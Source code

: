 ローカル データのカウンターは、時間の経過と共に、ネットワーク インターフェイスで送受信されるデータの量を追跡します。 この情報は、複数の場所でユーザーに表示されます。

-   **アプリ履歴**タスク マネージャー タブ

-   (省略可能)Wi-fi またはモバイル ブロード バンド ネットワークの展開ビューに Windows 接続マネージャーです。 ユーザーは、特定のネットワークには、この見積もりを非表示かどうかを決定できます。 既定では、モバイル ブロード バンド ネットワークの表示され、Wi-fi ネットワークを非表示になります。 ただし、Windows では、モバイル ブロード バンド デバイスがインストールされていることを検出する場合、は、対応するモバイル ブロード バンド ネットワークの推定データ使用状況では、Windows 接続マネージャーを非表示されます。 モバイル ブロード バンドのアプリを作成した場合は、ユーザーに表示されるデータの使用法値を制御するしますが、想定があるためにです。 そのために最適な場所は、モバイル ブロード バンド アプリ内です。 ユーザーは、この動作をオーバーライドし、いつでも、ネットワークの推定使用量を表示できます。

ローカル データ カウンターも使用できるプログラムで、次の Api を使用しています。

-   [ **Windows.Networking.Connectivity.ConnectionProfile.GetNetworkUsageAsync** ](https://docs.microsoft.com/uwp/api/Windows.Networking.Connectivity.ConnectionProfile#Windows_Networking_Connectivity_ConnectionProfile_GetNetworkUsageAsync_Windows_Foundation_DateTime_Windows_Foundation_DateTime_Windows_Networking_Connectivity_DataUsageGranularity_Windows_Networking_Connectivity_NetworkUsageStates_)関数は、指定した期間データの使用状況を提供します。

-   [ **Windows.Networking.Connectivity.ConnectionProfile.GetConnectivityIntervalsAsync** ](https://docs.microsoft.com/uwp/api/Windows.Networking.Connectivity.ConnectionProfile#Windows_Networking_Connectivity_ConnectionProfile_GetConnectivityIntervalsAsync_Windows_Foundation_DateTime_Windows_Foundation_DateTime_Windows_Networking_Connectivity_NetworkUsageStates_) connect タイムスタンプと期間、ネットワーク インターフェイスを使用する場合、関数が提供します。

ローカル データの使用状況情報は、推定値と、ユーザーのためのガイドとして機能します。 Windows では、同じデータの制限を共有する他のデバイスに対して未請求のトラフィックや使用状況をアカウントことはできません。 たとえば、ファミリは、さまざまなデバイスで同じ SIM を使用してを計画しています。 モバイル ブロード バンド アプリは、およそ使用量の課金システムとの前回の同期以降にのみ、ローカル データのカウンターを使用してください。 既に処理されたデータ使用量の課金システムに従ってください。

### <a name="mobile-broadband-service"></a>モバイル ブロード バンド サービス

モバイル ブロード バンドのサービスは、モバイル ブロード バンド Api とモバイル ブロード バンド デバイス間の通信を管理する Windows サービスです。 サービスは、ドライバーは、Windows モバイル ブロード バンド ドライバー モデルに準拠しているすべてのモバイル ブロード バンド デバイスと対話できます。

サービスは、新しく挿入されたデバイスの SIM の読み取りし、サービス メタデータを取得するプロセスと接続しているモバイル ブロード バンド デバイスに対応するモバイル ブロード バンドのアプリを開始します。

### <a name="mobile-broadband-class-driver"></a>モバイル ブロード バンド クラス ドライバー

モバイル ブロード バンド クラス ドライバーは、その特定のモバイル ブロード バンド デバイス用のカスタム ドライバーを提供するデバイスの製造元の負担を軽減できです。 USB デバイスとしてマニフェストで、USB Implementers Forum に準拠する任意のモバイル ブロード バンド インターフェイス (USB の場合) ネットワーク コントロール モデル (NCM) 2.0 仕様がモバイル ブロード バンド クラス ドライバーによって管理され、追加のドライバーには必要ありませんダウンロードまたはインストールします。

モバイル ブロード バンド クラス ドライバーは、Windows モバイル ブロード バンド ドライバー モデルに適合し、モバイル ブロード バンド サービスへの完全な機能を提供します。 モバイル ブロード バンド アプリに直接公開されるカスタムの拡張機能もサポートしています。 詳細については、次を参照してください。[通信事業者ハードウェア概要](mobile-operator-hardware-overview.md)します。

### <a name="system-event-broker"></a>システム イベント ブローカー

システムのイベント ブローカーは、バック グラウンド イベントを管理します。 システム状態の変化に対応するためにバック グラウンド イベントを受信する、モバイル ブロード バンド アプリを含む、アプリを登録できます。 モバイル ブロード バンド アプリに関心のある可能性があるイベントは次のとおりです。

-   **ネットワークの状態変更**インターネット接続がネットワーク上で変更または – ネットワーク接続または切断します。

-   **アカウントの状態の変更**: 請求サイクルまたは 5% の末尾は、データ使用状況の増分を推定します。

#### [TASK DIRECTIONS]
Please transcribe the records exactly from their first line through the line holding "ローカル データ カウンターも使用できるプログラムで、次の Api を使用しています。", and leave out all others.

#### [YOUR SOLUTION]
Source code

: ローカル データのカウンターは、時間の経過と共に、ネットワーク インターフェイスで送受信されるデータの量を追跡します。 この情報は、複数の場所でユーザーに表示されます。

-   **アプリ履歴**タスク マネージャー タブ

-   (省略可能)Wi-fi またはモバイル ブロード バンド ネットワークの展開ビューに Windows 接続マネージャーです。 ユーザーは、特定のネットワークには、この見積もりを非表示かどうかを決定できます。 既定では、モバイル ブロード バンド ネットワークの表示され、Wi-fi ネットワークを非表示になります。 ただし、Windows では、モバイル ブロード バンド デバイスがインストールされていることを検出する場合、は、対応するモバイル ブロード バンド ネットワークの推定データ使用状況では、Windows 接続マネージャーを非表示されます。 モバイル ブロード バンドのアプリを作成した場合は、ユーザーに表示されるデータの使用法値を制御するしますが、想定があるためにです。 そのために最適な場所は、モバイル ブロード バンド アプリ内です。 ユーザーは、この動作をオーバーライドし、いつでも、ネットワークの推定使用量を表示できます。

ローカル データ カウンターも使用できるプログラムで、次の Api を使用しています。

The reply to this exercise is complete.